Three green extraction methods, ultrasonic-assisted extraction (UAE), supercritical CO₂ (SC-CO₂), and ethanol maceration, were evaluated alongside conventional Soxhlet hexane extraction. The oil yield ranged from 8.3% (SC-CO2) to 10.5% (UAE), with green techniques demonstrating superior efficiency and compound preservation. Untargeted lipidomics was conducted using LC-QTOF-MS with reversed-phase chromatography to comprehensively profile triacylglycerols, ceramides, Fatty Acid esters of Hydroxy Fatty Acids (FAHFAs), and oxidized lipids. Targeted LC-MS/MS quantified oxidized phosphatidylcholines (OxPCs), while HPLC was used to identify and quantify α-, β-, and γ-tocopherols. Volatile compounds of the extracted oil were analyzed via HS-SPME GC-MS, and polar metabolites were profiled using HILIC-LC-QTOF-MS.

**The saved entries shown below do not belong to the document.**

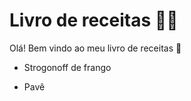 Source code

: # Livro de receitas :man_cook:

Olá! Bem vindo ao meu livro de receitas :wave:

- Strogonoff de frango 

- Pavê
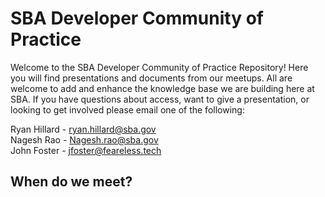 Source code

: # SBA Developer Community of Practice

Welcome to the SBA Developer Community of Practice Repository! Here you will find presentations and documents from our meetups. All are welcome to add and enhance the knowledge base we are building here at SBA. If you have questions about access, want to give a presentation, or looking to get involved please email one of the following:

Ryan Hillard - ryan.hillard@sba.gov\
Nagesh Rao - Nagesh.rao@sba.gov\
John Foster - jfoster@feareless.tech

## When do we meet?


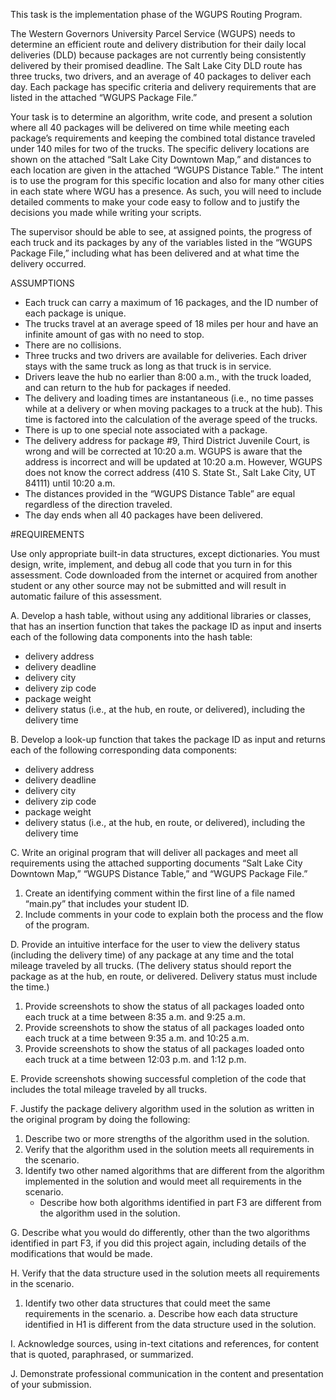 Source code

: This task is the implementation phase of the WGUPS Routing Program.

The Western Governors University Parcel Service (WGUPS) needs to determine an efficient route and delivery distribution for their daily local deliveries (DLD) because packages are not currently being consistently delivered by their promised deadline. The Salt Lake City DLD route has three trucks, two drivers, and an average of 40 packages to deliver each day. Each package has specific criteria and delivery requirements that are listed in the attached “WGUPS Package File.”

Your task is to determine an algorithm, write code, and present a solution where all 40 packages will be delivered on time while meeting each package’s requirements and keeping the combined total distance traveled under 140 miles for two of the trucks. The specific delivery locations are shown on the attached “Salt Lake City Downtown Map,” and distances to each location are given in the attached “WGUPS Distance Table.” The intent is to use the program for this specific location and also for many other cities in each state where WGU has a presence. As such, you will need to include detailed comments to make your code easy to follow and to justify the decisions you made while writing your scripts.

The supervisor should be able to see, at assigned points, the progress of each truck and its packages by any of the variables listed in the “WGUPS Package File,” including what has been delivered and at what time the delivery occurred.

ASSUMPTIONS
* Each truck can carry a maximum of 16 packages, and the ID number of each package is unique.
* The trucks travel at an average speed of 18 miles per hour and have an infinite amount of gas with no need to stop.
* There are no collisions.
* Three trucks and two drivers are available for deliveries. Each driver stays with the same truck as long as that truck is in service.
* Drivers leave the hub no earlier than 8:00 a.m., with the truck loaded, and can return to the hub for packages if needed.
* The delivery and loading times are instantaneous (i.e., no time passes while at a delivery or when moving packages to a truck at the hub). This time is factored into the calculation of the average speed of the trucks.
* There is up to one special note associated with a package.
* The delivery address for package #9, Third District Juvenile Court, is wrong and will be corrected at 10:20 a.m. WGUPS is aware that the address is incorrect and will be updated at 10:20 a.m. However, WGUPS does not know the correct address (410 S. State St., Salt Lake City, UT 84111) until 10:20 a.m.
* The distances provided in the “WGUPS Distance Table” are equal regardless of the direction traveled.
* The day ends when all 40 packages have been delivered.

#REQUIREMENTS

Use only appropriate built-in data structures, except dictionaries. You must design, write, implement, and debug all code that you turn in for this assessment. Code downloaded from the internet or acquired from another student or any other source may not be submitted and will result in automatic failure of this assessment.

A. Develop a hash table, without using any additional libraries or classes, that has an insertion function that takes the package ID as input and inserts each of the following data components into the hash table:
* delivery address
* delivery deadline
* delivery city
* delivery zip code
* package weight
* delivery status (i.e., at the hub, en route, or delivered), including the delivery time


B. Develop a look-up function that takes the package ID as input and returns each of the following corresponding data components:
* delivery address
* delivery deadline
* delivery city
* delivery zip code
* package weight
* delivery status (i.e., at the hub, en route, or delivered), including the delivery time


C.  Write an original program that will deliver all packages and meet all requirements using the attached supporting documents “Salt Lake City Downtown Map,” “WGUPS Distance Table,” and “WGUPS Package File.”
1. Create an identifying comment within the first line of a file named “main.py” that includes your student ID.
2. Include comments in your code to explain both the process and the flow of the program.

D. Provide an intuitive interface for the user to view the delivery status (including the delivery time) of any package at any time and the total mileage traveled by all trucks. (The delivery status should report the package as at the hub, en route, or delivered. Delivery status must include the time.)
1. Provide screenshots to show the status of all packages loaded onto each truck at a time between 8:35 a.m. and 9:25 a.m.
2. Provide screenshots to show the status of all packages loaded onto each truck at a time between 9:35 a.m. and 10:25 a.m.
3. Provide screenshots to show the status of all packages loaded onto each truck at a time between 12:03 p.m. and 1:12 p.m.

E. Provide screenshots showing successful completion of the code that includes the total mileage traveled by all trucks.

F. Justify the package delivery algorithm used in the solution as written in the original program by doing the following:
1. Describe two or more strengths of the algorithm used in the solution.
2. Verify that the algorithm used in the solution meets all requirements in the scenario.
3. Identify two other named algorithms that are different from the algorithm implemented in the solution and would meet all requirements in the scenario.
    * Describe how both algorithms identified in part F3 are different from the algorithm used in the solution.

G. Describe what you would do differently, other than the two algorithms identified in part F3, if you did this project again, including details of the modifications that would be made.

H. Verify that the data structure used in the solution meets all requirements in the scenario.
1. Identify two other data structures that could meet the same requirements in the scenario.
a. Describe how each data structure identified in H1 is different from the data structure used in the solution.

I. Acknowledge sources, using in-text citations and references, for content that is quoted, paraphrased, or summarized.

J. Demonstrate professional communication in the content and presentation of your submission. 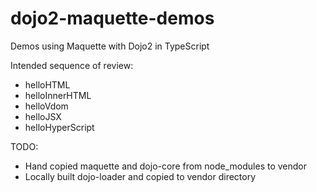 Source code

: # dojo2-maquette-demos
Demos using Maquette with Dojo2 in TypeScript

Intended sequence of review:

* helloHTML
* helloInnerHTML
* helloVdom
* helloJSX
* helloHyperScript

TODO:

* Hand copied maquette and dojo-core from node_modules to vendor
* Locally built dojo-loader and copied to vendor directory
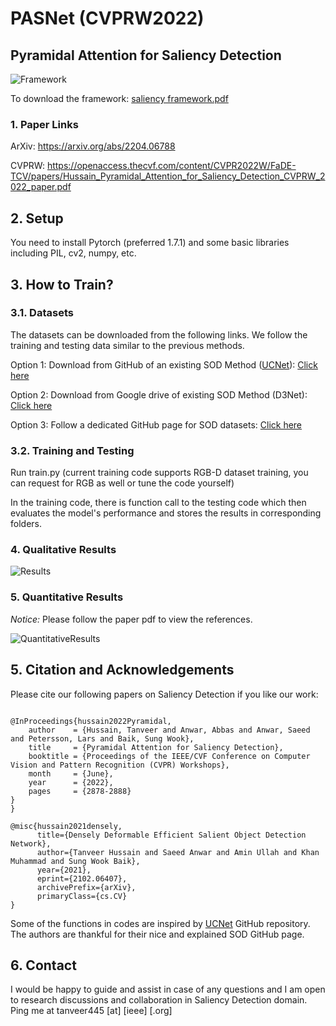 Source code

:# PASNet (CVPRW2022)
## Pyramidal Attention for Saliency Detection

![Framework](https://user-images.githubusercontent.com/40714349/179899621-d2560702-7d0d-436c-9dbd-0669fabce5ff.png)

To download the framework: [saliency framework.pdf](https://github.com/tanveer-hussain/EfficientSOD2/files/9146609/saliency.framework.pdf)

### 1. Paper Links
ArXiv: https://arxiv.org/abs/2204.06788

CVPRW: https://openaccess.thecvf.com/content/CVPR2022W/FaDE-TCV/papers/Hussain_Pyramidal_Attention_for_Saliency_Detection_CVPRW_2022_paper.pdf

## 2. Setup
You need to install Pytorch (preferred 1.7.1) and some basic libraries including PIL, cv2, numpy, etc.

## 3. How to Train?

### 3.1. Datasets
The datasets can be downloaded from the following links. We follow the training and testing data similar to the previous methods.

Option 1: Download from GitHub of an existing SOD Method ([UCNet](https://github.com/JingZhang617/UCNet)): [Click here](https://drive.google.com/file/d/1zslnkJaD_8h3UjxonBz0ESEZ2eguR_Zi/view)

Option 2: Download from Google drive of existing SOD Method (D3Net): [Click here](https://github.com/DengPingFan/D3NetBenchmark/blob/master/README.md)

Option 3: Follow a dedicated GitHub page for SOD datasets: [Click here](https://github.com/GrassBro/SODdataset)

### 3.2. Training and Testing
Run train.py (current training code supports RGB-D dataset training, you can request for RGB as well or tune the code yourself)

In the training code, there is function call to the testing code which then evaluates the model's performance and stores the results in corresponding folders.

### 4. Qualitative Results
![Results](https://user-images.githubusercontent.com/40714349/179902307-22c44596-4b31-4eae-9ba4-4f0d9ee7c044.png)

### 5. Quantitative Results
*Notice:* Please follow the paper pdf to view the references.

![QuantitativeResults](https://user-images.githubusercontent.com/40714349/179902647-7fdec28e-d4c5-428f-b32c-e0ed3eb528c0.png)

## 5. Citation and Acknowledgements
Please cite our following papers on Saliency Detection if you like our work:

<pre>
<code>
@InProceedings{hussain2022Pyramidal,
    author    = {Hussain, Tanveer and Anwar, Abbas and Anwar, Saeed and Petersson, Lars and Baik, Sung Wook},
    title     = {Pyramidal Attention for Saliency Detection},
    booktitle = {Proceedings of the IEEE/CVF Conference on Computer Vision and Pattern Recognition (CVPR) Workshops},
    month     = {June},
    year      = {2022},
    pages     = {2878-2888}
}
}</code>
</pre>

<pre>
<code>@misc{hussain2021densely,
      title={Densely Deformable Efficient Salient Object Detection Network}, 
      author={Tanveer Hussain and Saeed Anwar and Amin Ullah and Khan Muhammad and Sung Wook Baik},
      year={2021},
      eprint={2102.06407},
      archivePrefix={arXiv},
      primaryClass={cs.CV}
}</code>
</pre>

Some of the functions in codes are inspired by [UCNet](https://github.com/JingZhang617/UCNet) GitHub repository. The authors are thankful for their nice and explained SOD GitHub page.

## 6. Contact
I would be happy to guide and assist in case of any questions and I am open to research discussions and collaboration in Saliency Detection domain. Ping me at tanveer445 [at] [ieee] [.org]




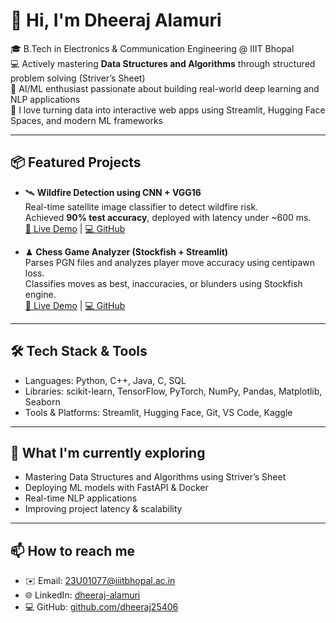 # 👋 Hi, I'm Dheeraj Alamuri

🎓 B.Tech in Electronics & Communication Engineering @ IIIT Bhopal  
💻 Actively mastering **Data Structures and Algorithms** through structured problem solving (Striver’s Sheet)  
🤖 AI/ML enthusiast passionate about building real-world deep learning and NLP applications  
🚀 I love turning data into interactive web apps using Streamlit, Hugging Face Spaces, and modern ML frameworks

---

## 📦 Featured Projects

- 🛰 **Wildfire Detection using CNN + VGG16**  
  Real-time satellite image classifier to detect wildfire risk.  
  Achieved **90% test accuracy**, deployed with latency under ~600 ms.  
  [🔗 Live Demo](https://huggingface.co/spaces/DheerajAlamuri/wildfire-predictor) | [💻 GitHub](https://github.com/dheeraj25406/wildfire-predictor)

- ♟ **Chess Game Analyzer (Stockfish + Streamlit)**  
  Parses PGN files and analyzes player move accuracy using centipawn loss.  
  Classifies moves as best, inaccuracies, or blunders using Stockfish engine.  
  [🔗 Live Demo](https://huggingface.co/spaces/DheerajAlamuri/chess-game-analyzer) | [💻 GitHub](https://github.com/dheeraj25406/chess-game-analyzer)

---

## 🛠 Tech Stack & Tools

- Languages: Python, C++, Java, C, SQL  
- Libraries: scikit-learn, TensorFlow, PyTorch, NumPy, Pandas, Matplotlib, Seaborn  
- Tools & Platforms: Streamlit, Hugging Face, Git, VS Code, Kaggle

---

## 🌱 What I'm currently exploring

- Mastering Data Structures and Algorithms using Striver’s Sheet  
- Deploying ML models with FastAPI & Docker  
- Real-time NLP applications  
- Improving project latency & scalability

---

## 📫 How to reach me

- ✉️ Email: [23U01077@iiitbhopal.ac.in](mailto:23U01077@iiitbhopal.ac.in)  
- 🌐 LinkedIn: [dheeraj-alamuri](https://in.linkedin.com/in/dheeraj-alamuri-b09165280)  
- 💻 GitHub: [github.com/dheeraj25406](https://github.com/dheeraj25406)

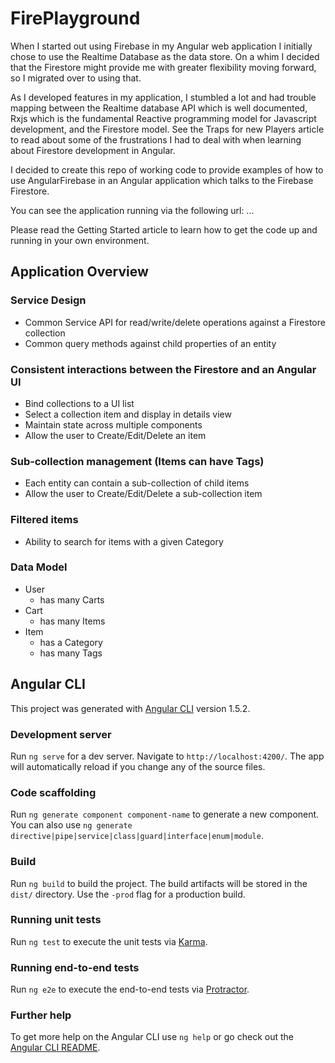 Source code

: # FirePlayground

When I started out using Firebase in my Angular web application I initially chose to use the Realtime Database as the data store. On a whim I decided that the Firestore might provide me with greater flexibility moving forward, so I migrated over to using that.

As I developed features in my application, I stumbled a lot and had trouble mapping between the Realtime database API which is well documented, Rxjs which is the fundamental Reactive programming model for Javascript development, and the Firestore model. See the Traps for new Players article to read about some of the frustrations I had to deal with when learning about Firestore development in Angular.

I decided to create this repo of working code to provide examples of how to use AngularFirebase in an Angular application which talks to the Firebase Firestore.

You can see the application running via the following url: ...

Please read the Getting Started article to learn how to get the code up and running in your own environment.

## Application Overview

### Service Design

* Common Service API for read/write/delete operations against a Firestore collection
* Common query methods against child properties of an entity

### Consistent interactions between the Firestore and an Angular UI

* Bind collections to a UI list
* Select a collection item and display in details view
* Maintain state across multiple components
* Allow the user to Create/Edit/Delete an item

### Sub-collection management (Items can have Tags)

* Each entity can contain a sub-collection of child items
* Allow the user to Create/Edit/Delete a sub-collection item

### Filtered items

* Ability to search for items with a given Category

### Data Model

* User
  * has many Carts
* Cart
  * has many Items
* Item
  * has a Category
  * has many Tags

## Angular CLI

This project was generated with [Angular CLI](https://github.com/angular/angular-cli) version 1.5.2.

### Development server

Run `ng serve` for a dev server. Navigate to `http://localhost:4200/`. The app will automatically reload if you change any of the source files.

### Code scaffolding

Run `ng generate component component-name` to generate a new component. You can also use `ng generate directive|pipe|service|class|guard|interface|enum|module`.

### Build

Run `ng build` to build the project. The build artifacts will be stored in the `dist/` directory. Use the `-prod` flag for a production build.

### Running unit tests

Run `ng test` to execute the unit tests via [Karma](https://karma-runner.github.io).

### Running end-to-end tests

Run `ng e2e` to execute the end-to-end tests via [Protractor](http://www.protractortest.org/).

### Further help

To get more help on the Angular CLI use `ng help` or go check out the [Angular CLI README](https://github.com/angular/angular-cli/blob/master/README.md).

Lipidomic data were processed using open-source tools, including MS-DIAL and GNPS, allowing for robust data processing, deconvolution, alignment and identification. Multivariate analysis of PLS-DA models showed clear separation and tight clustering of samples according to extraction method, reflecting distinct lipidomic signatures. Importantly, green extraction techniques led to a 50% increase in FAHFAs and over 80% higher ceramide content compared to Soxhlet extracts. These findings reveal not only greater lipid diversity but also enhanced recovery of functionally important compounds known for anti-inflammatory, skin health, and metabolic benefits.
In contrast, green extraction techniques resulted in a markedly lower contet of OxPC species, which are often associated with lipid degradation and oxidative stress. This suggests that UAE, SC-CO₂, and ethanol maceration provide a milder extraction environment, minimizing lipid oxidation compared to Soxhlet hexane extraction. Additionally, tocopherol content—particularly α-, β-, and γ-tocopherols—was significantly higher in green extracts, indicating better preservation of natural antioxidants.
This work demonstrates the synergistic power of green chemistry and omics-driven analysis for the valorization of agri-food waste. The comprehensive dataset and methodological framework provide a scalable model for transforming SCG into high-value bioactive ingredients, contributing the way for more sustainable and economically viable industrial applications.